*** Task material ***

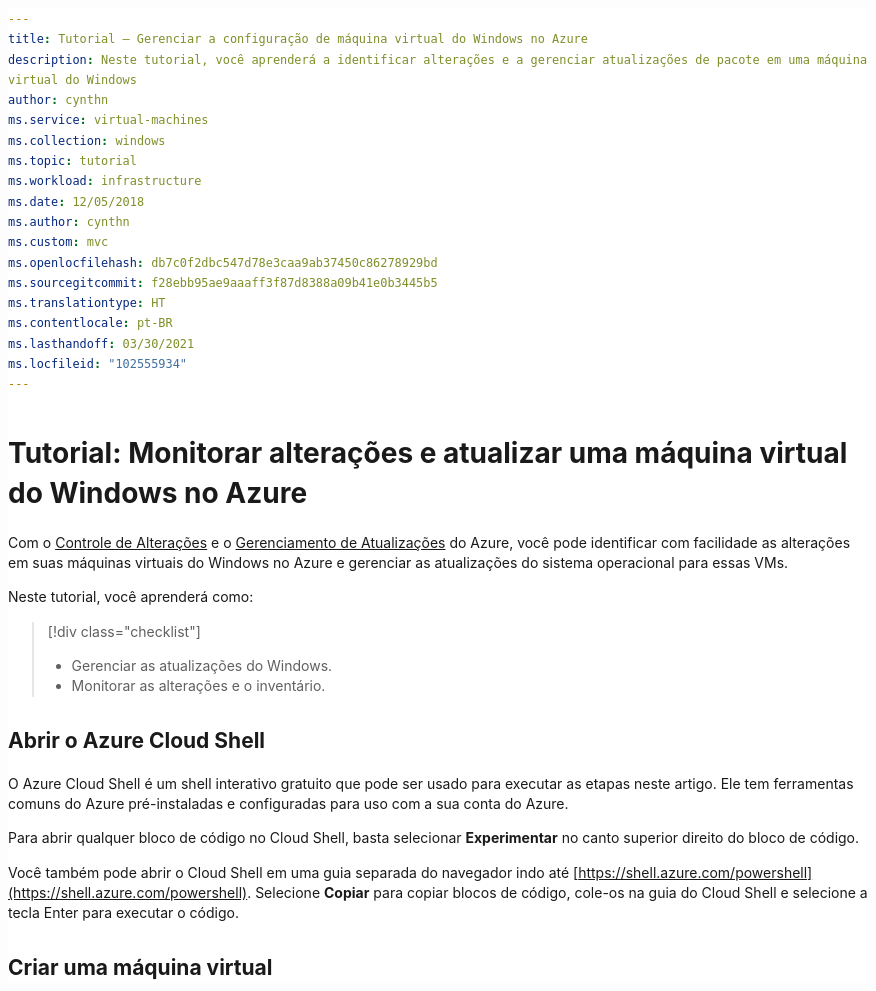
 ```yaml
---
title: Tutorial – Gerenciar a configuração de máquina virtual do Windows no Azure
description: Neste tutorial, você aprenderá a identificar alterações e a gerenciar atualizações de pacote em uma máquina virtual do Windows
author: cynthn
ms.service: virtual-machines
ms.collection: windows
ms.topic: tutorial
ms.workload: infrastructure
ms.date: 12/05/2018
ms.author: cynthn
ms.custom: mvc
ms.openlocfilehash: db7c0f2dbc547d78e3caa9ab37450c86278929bd
ms.sourcegitcommit: f28ebb95ae9aaaff3f87d8388a09b41e0b3445b5
ms.translationtype: HT
ms.contentlocale: pt-BR
ms.lasthandoff: 03/30/2021
ms.locfileid: "102555934"
---
```

# <a name="tutorial-monitor-changes-and-update-a-windows-virtual-machine-in-azure"></a>Tutorial: Monitorar alterações e atualizar uma máquina virtual do Windows no Azure

Com o [Controle de Alterações](../../automation/change-tracking/overview.md) e o [Gerenciamento de Atualizações](../../automation/update-management/overview.md) do Azure, você pode identificar com facilidade as alterações em suas máquinas virtuais do Windows no Azure e gerenciar as atualizações do sistema operacional para essas VMs.

Neste tutorial, você aprenderá como:

> [!div class="checklist"]
> * Gerenciar as atualizações do Windows.
> * Monitorar as alterações e o inventário.

## <a name="open-azure-cloud-shell"></a>Abrir o Azure Cloud Shell

O Azure Cloud Shell é um shell interativo gratuito que pode ser usado para executar as etapas neste artigo. Ele tem ferramentas comuns do Azure pré-instaladas e configuradas para uso com a sua conta do Azure.

Para abrir qualquer bloco de código no Cloud Shell, basta selecionar **Experimentar** no canto superior direito do bloco de código.

Você também pode abrir o Cloud Shell em uma guia separada do navegador indo até [https://shell.azure.com/powershell](https://shell.azure.com/powershell). Selecione **Copiar** para copiar blocos de código, cole-os na guia do Cloud Shell e selecione a tecla Enter para executar o código.

## <a name="create-a-virtual-machine"></a>Criar uma máquina virtual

*** End of Task material ***

#### Task objective
Only the lines from the beginning of the records up to and including the line with "uma máquina virtual do Windows no Azure" should appear, exactly as they are, and no pictures.

#### Solution
 ```yaml
---
title: Tutorial – Gerenciar a configuração de máquina virtual do Windows no Azure
description: Neste tutorial, você aprenderá a identificar alterações e a gerenciar atualizações de pacote em uma máquina virtual do Windows
author: cynthn
ms.service: virtual-machines
ms.collection: windows
ms.topic: tutorial
ms.workload: infrastructure
ms.date: 12/05/2018
ms.author: cynthn
ms.custom: mvc
ms.openlocfilehash: db7c0f2dbc547d78e3caa9ab37450c86278929bd
ms.sourcegitcommit: f28ebb95ae9aaaff3f87d8388a09b41e0b3445b5
ms.translationtype: HT
ms.contentlocale: pt-BR
ms.lasthandoff: 03/30/2021
ms.locfileid: "102555934"
---
```

# <a name="tutorial-monitor-changes-and-update-a-windows-virtual-machine-in-azure"></a>Tutorial: Monitorar alterações e atualizar uma máquina virtual do Windows no Azure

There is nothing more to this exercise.